Next: On-line Access to Very Large Catalogues
Up: Distributed Data Systems, Data Mining
Previous: New Capabilities in the Astrophysics Multispectral Archive Search Engine
Table of Contents - Subject Index - Author Index - PS reprint -

Thakar, A. R., Kunszt, P. Z., Szalay, A. S., & Szokoly, G. P. 2000, in ASP Conf. Ser., Vol. 216, Astronomical Data Analysis Software and Systems IX, eds. N. Manset, C. Veillet, D. Crabtree (San Francisco: ASP), 231

Multi-threaded Query Agent and Engine for a Very Large Astronomical Database

A. R. Thakar, P. Z. Kunszt, A. S. Szalay, G. P. Szokoly
Center for Astrophysical Sciences, The Johns Hopkins University, 3701 San Martin Drive, Baltimore, MD 21218

Abstract:

We describe the Query Agent and Query Engine for the Science Archive of the Sloan Digital Sky Survey. In our client-server model, a GUI client communicates with a Query Agent that retrieves the requested data from the repository (a commercial ODBMS). The multi-threaded Agent is able to maintain multiple concurrent user sessions as well as multiple concurrent queries within each session. We describe the parallel, distributed design of the Query Agent and present the results of performance benchmarks that we have run using typical queries on our test data. We also report on our experiences with loading large amounts of data into Objectivity.

1. Introduction

The Sloan Digital Sky Survey (SDSS) is a multi-institution project to map about half of the northern sky in five wavelength bands from ultraviolet to infrared (Szalay 2000, this volume). It is expected to image over 200 million objects and collect spectra (redshifts) for the brightest 1 million galaxies among these. The raw data is expected to exceed 40 TB, and the resulting science archive will exceed several TB. The processed and calibrated data will be stored in the SDSS Science Archive (SX). The data in the SX is expected to be a few TB in size, and will be accessible to the entire astronomical community through specialized tools. A commercial ODBMS, Objectivity, is used as the data repository.

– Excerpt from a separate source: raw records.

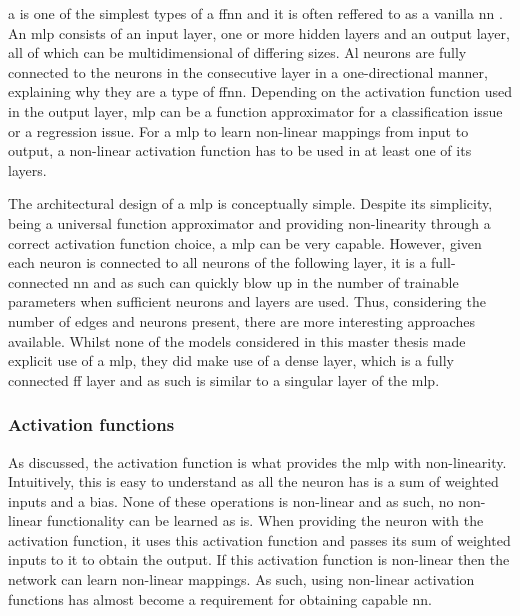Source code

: a  is one of the simplest types of a \gls{ffnn} and it is often reffered to as a vanilla \gls{nn} \citep{ml_book}.
An \gls{mlp} consists of an input layer, one or more hidden layers and an output layer, all of which can be multidimensional of differing sizes.
Al neurons are fully connected to the neurons in the consecutive layer in a one-directional manner, explaining why they are a type of \gls{ffnn}.
Depending on the activation function used in the output layer, \gls{mlp} can be a function approximator for a classification issue or a regression issue.
For a \gls{mlp} to learn non-linear mappings from input to output, a non-linear activation function has to be used in at least one of its layers.

The architectural design of a \gls{mlp} is conceptually simple.
Despite its simplicity, being a universal function approximator and providing non-linearity through a correct activation function choice, a \gls{mlp} can be very capable.
However, given each neuron is connected to all neurons of the following layer, it is a full-connected \gls{nn} and as such can quickly blow up in the number of trainable parameters when sufficient neurons and layers are used.
Thus, considering the number of edges and neurons present, there are more interesting approaches available.
Whilst none of the models considered in this master thesis made explicit use of a \gls{mlp}, they did make use of a dense layer, which is a fully connected \gls{ff} layer and as such is similar to a singular layer of the \gls{mlp}.






\subsubsection{Activation functions}
\label{subsubsec:processing_signals_ml_and_dl_dl_classifiers_af}

As discussed, the activation function is what provides the \gls{mlp} with non-linearity.
Intuitively, this is easy to understand as all the neuron has is a sum of weighted inputs and a bias.
None of these operations is non-linear and as such, no non-linear functionality can be learned as is.
When providing the neuron with the activation function, it uses this activation function and passes its sum of weighted inputs to it to obtain the output.
If this activation function is non-linear then the network can learn non-linear mappings.
As such, using non-linear activation functions has almost become a requirement for obtaining capable \gls{nn}.

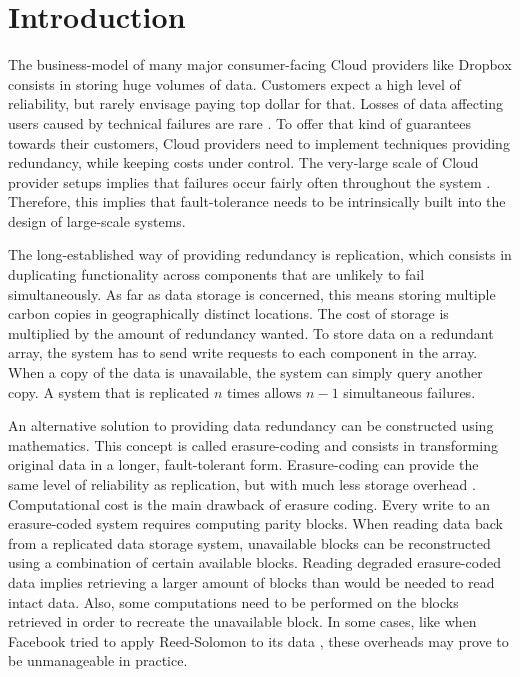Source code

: \section{Introduction}

The business-model of many major consumer-facing Cloud providers like Dropbox consists in storing huge volumes of data.
Customers expect a high level of reliability, but rarely envisage paying top dollar for that.
Losses of data affecting users caused by technical failures are rare \autocite{racs}.
To offer that kind of guarantees towards their customers, Cloud providers need to implement techniques providing redundancy, while keeping costs under control.
The very-large scale of Cloud provider setups implies that failures occur fairly often throughout the system \autocite{failures-study}.
Therefore, this implies that fault-tolerance needs to be intrinsically built into the design of large-scale systems.

The long-established way of providing redundancy is replication, which consists in duplicating functionality across components that are unlikely to fail simultaneously.
As far as data storage is concerned, this means storing multiple carbon copies in geographically distinct locations.
The cost of storage is multiplied by the amount of redundancy wanted.
To store data on a redundant array, the system has to send write requests to each component in the array.
When a copy of the data is unavailable, the system can simply query another copy.
A system that is replicated $n$ times allows $n-1$ simultaneous failures.

An alternative solution to providing data redundancy can be constructed using mathematics.
This concept is called erasure-coding and consists in transforming original data in a longer, fault-tolerant form.
Erasure-coding can provide the same level of reliability as replication, but with much less storage overhead \autocite{Weatherspoon2002}.
Computational cost is the main drawback of erasure coding.
Every write to an erasure-coded system requires computing parity blocks.
When reading data back from a replicated data storage system, unavailable blocks can be reconstructed using a combination of certain available blocks.
Reading degraded erasure-coded data implies retrieving a larger amount of blocks than would be needed to read intact data.
Also, some computations need to be performed on the blocks retrieved in order to recreate the unavailable block.
In some cases, like when Facebook tried to apply Reed-Solomon to its data \autocite{XorbasVLDB}, these overheads may prove to be unmanageable in practice.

The astronomical community will interact with the SX using a graphical user interface (GUI). The SX GUI allows users to construct queries formulated in the SX Query Language (SXQL) using pull-down menus and graphically selecting cuts in coordinate space. SXQL is a simple SQL-like language that implements the basic subset of clauses and functions necessary to formulate queries for an object database. The SX GUI connects to the SX Query Agent over a socket and allows the user to build and submit SXQL queries to the agent.

2. The SX Query Agent

The SX Query Agent is the sxServer daemon, which authenticates users and maintains multiple concurrent user sessions. It also allows multiple concurrent queries per user session. The sxServer software is fully multi-threaded. It incorporates multi-threading at several levels. At the top level, there are two main threads - a socket listener that accepts new connections, and a thread that cleans up expired sessions. Each new user session in turn spawns two threads - one each for input and output. Each query is then executed in multi-threaded mode by the sxEngine library module, as described below. Searches on remote partitions in a distributed federation are executed in parallel remotely by the multi-threaded Remote Thread Server (sxRTS).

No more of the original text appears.